In this Oct. 19, 2016, file photo, Republican presidential nominee Donald Trump waits behind his podium as Democratic presidential nominee Hillary Clinton makes her way off the stage following the third presidential debate at UNLV in Las Vegas. (David Goldman / Associated Press)
In this Oct. 19, 2016, file photo, Republican presidential nominee Donald Trump waits behind his podium as Democratic presidential nominee Hillary Clinton makes her way off the stage following the third presidential debate at UNLV in Las Vegas. (David Goldman / Associated Press)
By Garrett Cabeza Moscow-Pullman Daily News

Donald Trump will assume the presidency today, but people were – and probably still are – baffled he was even elected, because so many polls predicted a Hillary Clinton victory.

Cornell Clayton, director of the Thomas Foley Institute for Public Policy and Public Service at Washington State University, addressed the Kiwanis Club of Pullman on Thursday at the Gladish Community and Cultural Center about the 2016 election.

Clayton said the polls were right, but the pundits who were predicting from those polls were wrong.

“You probably shouldn’t use polls to predict an outcome when you have a very close electoral contest,” Clayton said.

He showed a screenshot of a RealClear Politics webpage on the morning of the election with the major polls it tracked.

Clayton said every poll indicated Clinton would win except for one, which showed a Trump victory. The margin of victory of those polls ranged from 1 percent to 5 percent and the margin of error stretched from 2.5 percent to about 4.5 percent, Clayton said. In most cases the margin of victory was less than the margin of error.

Clinton won the popular vote by 2.1 percent, or by 3 million votes, Clayton said, which means all of the polls shown on the webpage were accurate and within their margin of error except for one poll.

Trump won in the Electoral College, which earned him the presidency.

Clayton said voter turnout, estimated at 55.4 percent, explains why Trump was elected.

“That estimate is lower than any of our previous recent presidential elections,” Clayton said.

Clayton said voter turnout is key to determining if a Republican or Democrat will win an election.

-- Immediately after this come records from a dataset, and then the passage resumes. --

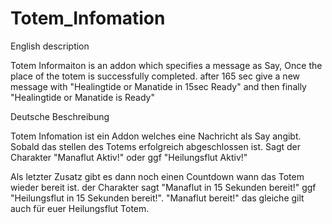 Totem_Infomation
=================

English description

Totem Informaiton is an addon which specifies a message as Say, Once the place of the totem is successfully completed. after 165 sec give a new message with "Healingtide or Manatide in 15sec Ready" and then finally "Healingtide or Manatide is Ready"

Deutsche Beschreibung

Totem Infomation ist ein Addon welches eine Nachricht als Say angibt. Sobald das stellen des Totems erfolgreich abgeschlossen ist. Sagt der Charakter "Manaflut Aktiv!" oder ggf "Heilungsflut Aktiv!"

Als letzter Zusatz gibt es dann noch einen Countdown wann das Totem wieder bereit ist. der Charakter sagt "Manaflut in 15 Sekunden bereit!" ggf "Heilungsflut in 15 Sekunden bereit!". "Manaflut bereit!" das gleiche gilt auch für euer Heilungsflut Totem. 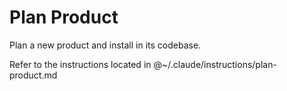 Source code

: # Plan Product

Plan a new product and install  in its codebase.

Refer to the instructions located in @~/.claude/instructions/plan-product.md
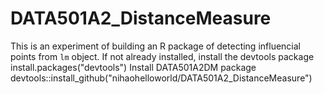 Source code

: # DATA501A2_DistanceMeasure
This is an experiment of building an R package of detecting influencial points from `lm` object.
If not already installed, install the devtools package
install.packages("devtools") 
Install DATA501A2DM package 
devtools::install_github("nihaohelloworld/DATA501A2_DistanceMeasure")

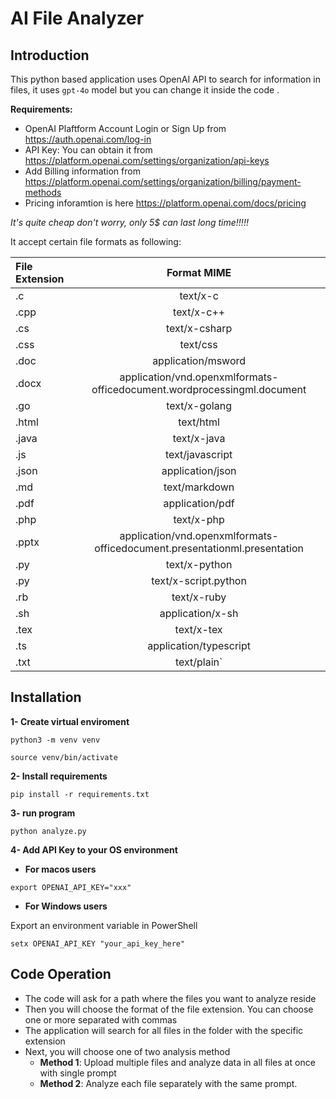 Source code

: # AI File Analyzer

## Introduction

This python based application uses OpenAI API to search for information in files, it uses `gpt-4o` model but you can change it inside the code .

**Requirements:**

- OpenAI Plaftform Account Login or Sign Up from https://auth.openai.com/log-in
- API Key: You can obtain it from https://platform.openai.com/settings/organization/api-keys
- Add Billing information from https://platform.openai.com/settings/organization/billing/payment-methods
- Pricing inforamtion is here https://platform.openai.com/docs/pricing

_It's quite cheap don't worry, only 5$ can last long time!!!!!_

It accept certain file formats as following:

| File Extension |                                Format MIME                                |
| :------------- | :-----------------------------------------------------------------------: |
| .c             |                                 text/x-c                                  |
| .cpp           |                                text/x-c++                                 |
| .cs            |                               text/x-csharp                               |
| .css           |                                 text/css                                  |
| .doc           |                            application/msword                             |
| .docx          |  application/vnd.openxmlformats-officedocument.wordprocessingml.document  |
| .go            |                               text/x-golang                               |
| .html          |                                 text/html                                 |
| .java          |                                text/x-java                                |
| .js            |                              text/javascript                              |
| .json          |                             application/json                              |
| .md            |                               text/markdown                               |
| .pdf           |                              application/pdf                              |
| .php           |                                text/x-php                                 |
| .pptx          | application/vnd.openxmlformats-officedocument.presentationml.presentation |
| .py            |                               text/x-python                               |
| .py            |                           text/x-script.python                            |
| .rb            |                                text/x-ruby                                |
| .sh            |                             application/x-sh                              |
| .tex           |                                text/x-tex                                 |
| .ts            |                          application/typescript                           |
| .txt           |                                text/plain`                                |

## Installation

**1- Create virtual enviroment**

`python3 -m venv venv`

`source venv/bin/activate`

**2- Install requirements**

`pip install -r requirements.txt`

**3- run program**

`python analyze.py`

**4- Add API Key to your OS environment**

- **For macos users**

`export OPENAI_API_KEY="xxx"`

- **For Windows users**

Export an environment variable in PowerShell

`setx OPENAI_API_KEY "your_api_key_here"`

## Code Operation

- The code will ask for a path where the files you want to analyze reside
- Then you will choose the format of the file extension. You can choose one or more separated with commas
- The application will search for all files in the folder with the specific extension
- Next, you will choose one of two analysis method
  - **Method 1**: Upload multiple files and analyze data in all files at once with single prompt
  - **Method 2**: Analyze each file separately with the same prompt.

“Low turnout elections are going to produce Republican victories,” Clayton said. “High turnout elections are going to produce Democratic victories.”

Clayton said Democrats have growing constituencies, and it will get even more favorable for Democrats in the coming years.

Clayton said Trump will have the advantage of working with a Congress where both houses are controlled by the GOP. In 2008, when Barack Obama was first elected and Democrats controlled both houses, he said, Obama passed many of his major policy initiatives, such as the Affordable Care Act.

Clayton said Trump enters office “more unpopular and more distrusted than any president in history” with an approval rating of 40 percent.

“He cannot rely upon his own popularity or his electoral mandate to put pressure on Congress,” Clayton said.

He said Trump will find success where there is strong GOP support in Congress for policies. Clayton said Americans will likely see tax cuts and some effort to repeal the Affordable Care Act, but is less likely to succeed where the GOP is divided, such as broad immigration reform or a broad Affordable Care Act replacement bill.